What is this project trying to find out?

This project aims to examine the α-synuclein-associated alterations in mitochondrial dynamics in the brains of DLB patients and, using neuronal model cell lines, the mechanisms involved in mitochondrial dynamic dysfunction in DLB.  Moreover, the group will investigate whether promoting mitochondrial fusion (or blocking fission) will protect against the neurotoxic effects of α-synuclein aggregation.

How do they do this?

Healthy and DLB human post mortem tissue samples will be examined for markers of altered mitochondrial dynamics and lysosomal degradation pathwaysGenotyping, mitochondrial imaging techniques and measures of mitochondrial activity in a neuronal cell line that can be induced to accumulate α-synuclein will support this work.  This cell line will also be treated with blockers of mitochondrial fission to assess whether this improves neuronal survival.

Why is it important?

This research will open up the new avenue of research in DLB and will provide indications for novel therapeutic interventions to improve symptoms and to prevent the neuronal loss observed in DLB.

Glossary

α-synuclein – A peptide which accumulates in cells leading to protein aggregates associated with Parkinson’s disease and dementia with Lewy bodies.
Lewy Bodies – Toxic clumps of the peptide α-synuclein. The formation of Lewy bodies plays an important role in Parkinson’s disease, Alzheimer’s Disease and Dementia with Lewy bodies.
Petri dish – A shallow circular dish with a loose-fitting cover, used to grow bacteria or other microorganisms.
Pathology – The functional manifestations of a disease eg.
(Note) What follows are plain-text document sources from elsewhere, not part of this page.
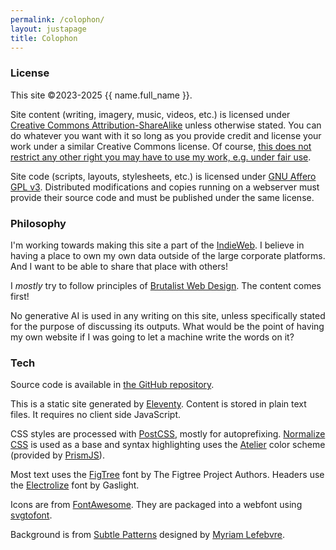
 ```yaml
---
permalink: /colophon/
layout: justapage
title: Colophon
---
```


### License

This site &copy;2023-2025 {{ name.full_name }}.

Site content (writing, imagery, music, videos, etc.) is licensed under [Creative Commons Attribution-ShareAlike](https://creativecommons.org/licenses/by-sa/4.0/) unless otherwise stated.
You can do whatever you want with it so long as you provide credit and license your work under a similar Creative Commons license.
Of course, [this does not restrict any other right you may have to use my work, e.g. under fair use](https://creativecommons.org/faq/#do-creative-commons-licenses-affect-exceptions-and-limitations-to-copyright-such-as-fair-dealing-and-fair-use).

Site code (scripts, layouts, stylesheets, etc.) is licensed under [GNU Affero GPL v3](https://www.gnu.org/licenses/agpl-3.0.en.html).
Distributed modifications and copies running on a webserver must provide their source code and must be published under the same license.

### Philosophy

I'm working towards making this site a part of the [IndieWeb](https://indieweb.org/).
I believe in having a place to own my own data outside of the large corporate platforms.
And I want to be able to share that place with others!

I _mostly_ try to follow principles of [Brutalist Web Design](https://brutalist-web.design/).
The content comes first!

No generative AI is used in any writing on this site, unless specifically stated for the purpose of discussing its outputs.
What would be the point of having my own website if I was going to let a machine write the words on it?

### Tech

Source code is available in [the GitHub repository](https://github.com/ectucker1/personalsite).

This is a static site generated by [Eleventy](https://www.11ty.dev/).
Content is stored in plain text files.
It requires no client side JavaScript.

CSS styles are processed with [PostCSS](https://postcss.org/), mostly for autoprefixing.
[Normalize CSS](https://necolas.github.io/normalize.css/) is used as a base and syntax highlighting uses the [Atelier](https://atelierbram.github.io/syntax-highlighting/atelier-schemes/sulphurpool/) color scheme (provided by [PrismJS](https://github.com/PrismJS/prism-themes)).

Most text uses the [FigTree](https://github.com/erikdkennedy/figtree/tree/master) font by The Figtree Project Authors.
Headers use the [Electrolize](https://fonts.google.com/specimen/Electrolize) font by Gaslight.

Icons are from [FontAwesome](https://fontawesome.com/). They are packaged into a webfont using [svgtofont](https://www.npmjs.com/package/svgtofont).

Background is from [Subtle Patterns](https://www.toptal.com/designers/subtlepatterns/herringbone-pattern/) designed by [Myriam Lefebvre](https://myriamlefebvre.ca/).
Symptoms.
Mitochondria  A component of a cell (organelle) responsible for energy production in the cell.
Neurotoxin – A compound which has a toxic effect on brain cells (brain cells are known as neurones).
Lysosome – A part of the cell (organelle) which contain various digestive enzymes responsible for the breaking down of most biological macromolecules. This organelle can be seen as the recycling centre of the cell.
Genotyping – A method of understanding the genetic makeup (genotype) of a sample or organism.